According to ACF and PACF, \(P,Q,p,q\) can be roughly estimated as \(p = 1,2\), \(q = 0, 1, 2, 3\), \(P = 0,1\), and \(Q = 0,1\). Some possible models will be conducted and compared with AIC. We try to find the optimal model by grid search method[7], and the results are listed here:

For \(P = Q = 0\):

	MA0	MA1	MA2	MA3
AR0	-1111.794	-1132.221	-1131.090	-1132.855
AR1	-1126.100	-1130.637	-1139.385	-1132.554
AR2	-1135.789	-1136.430	-1140.423	-1144.844

For \(P = 1, Q = 0\):

	MA0	MA1	MA2	MA3
AR0	-1155.080	-1183.848	-1182.144	-1182.904
AR1	-1178.725	-1181.998	-1181.566	-1183.456
AR2	-1186.145	-1187.261	-1186.935	-1184.682

For \(P = Q = 1\):

	MA0	MA1	MA2	MA3
AR0	-1206.814	-1225.003	-1223.068	-1224.053
AR1	-1222.010	-1223.032	-1221.616	-1224.838
AR2	-1226.068	-1227.809	-1228.345	-1249.984

For all combinations of possible parameters, the model \(\text{SARIMA}(2,1,3)\times(1,1,1)_{12}\) has the smallest AIC value.
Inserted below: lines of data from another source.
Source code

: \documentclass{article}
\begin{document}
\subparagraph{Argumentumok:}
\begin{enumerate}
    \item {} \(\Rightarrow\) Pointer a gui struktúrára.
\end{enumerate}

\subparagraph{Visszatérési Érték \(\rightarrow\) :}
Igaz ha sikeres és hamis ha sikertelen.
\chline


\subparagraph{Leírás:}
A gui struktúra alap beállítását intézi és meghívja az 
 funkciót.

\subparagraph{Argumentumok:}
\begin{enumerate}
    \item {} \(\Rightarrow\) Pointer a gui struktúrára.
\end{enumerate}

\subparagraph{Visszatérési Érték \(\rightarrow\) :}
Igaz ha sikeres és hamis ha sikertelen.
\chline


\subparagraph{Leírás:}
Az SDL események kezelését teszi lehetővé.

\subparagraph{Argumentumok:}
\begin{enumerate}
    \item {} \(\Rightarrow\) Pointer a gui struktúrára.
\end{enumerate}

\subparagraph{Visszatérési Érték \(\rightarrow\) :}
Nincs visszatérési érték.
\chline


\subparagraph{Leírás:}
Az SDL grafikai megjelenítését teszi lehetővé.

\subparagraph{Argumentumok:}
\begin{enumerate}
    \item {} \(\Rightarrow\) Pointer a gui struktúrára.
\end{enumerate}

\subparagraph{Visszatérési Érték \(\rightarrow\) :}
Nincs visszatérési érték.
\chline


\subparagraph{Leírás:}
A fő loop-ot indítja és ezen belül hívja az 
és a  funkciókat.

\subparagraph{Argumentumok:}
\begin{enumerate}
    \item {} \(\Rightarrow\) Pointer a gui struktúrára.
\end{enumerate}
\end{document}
We select two models \(\text{SARIMA}(2,1,2)\times(1,1,1)_{12}\) and \(\text{SARIMA}(2,1,3)\times(1,1,1)_{12}\) as our candidate models.

The coefficients of the fitted model with AR=2 and MA=3 are:

	Dependent variable
Predictors	Estimates	CI	p
ar1	-1.16	-1.17 – -1.15	<0.001
ar2	-1.00	-1.00 – -1.00	<0.001
ma1	0.93	0.79 – 1.06	<0.001
ma2	0.75	0.58 – 0.91	<0.001
ma3	-0.22	-0.35 – -0.08	0.001
sar1	-0.13	-0.30 – 0.03	0.118
sma1	-0.72	-0.84 – -0.59	<0.001
Observations	227
R²	0.973

Here are the corresponding roots for AR and MA respectively:

AR
x
-0.5800218+0.8149908i
-0.5800218-0.8149908i

MA
x
-0.5730628+0.8196098i
-0.5730628-0.8196098i
4.5659101+0.0000000i

Actually, almost all roots are on the unit circle, showing that this model is at the threshold of non-invertibility.

The coefficients and roots for another model are:

	Dependent variable
Predictors	Estimates	CI	p
ar1	-0.82	-1.19 – -0.45	<0.001
ar2	-0.58	-0.87 – -0.29	<0.001
ma1	0.53	0.10 – 0.95	0.016
ma2	0.32	0.00 – 0.64	0.048
sar1	-0.02	-0.20 – 0.15	0.797
sma1	-0.76	-0.88 – -0.64	<0.001
Observations	227
R²	0.970

AR
x
-0.709599+1.109074i
-0.709599-1.109074i

MA
x
-0.81907+1.563851i
-0.81907-1.563851i

Comparatively, roots are just outside the unit circle, suggesting we have a stationary causal fitted SARIMA.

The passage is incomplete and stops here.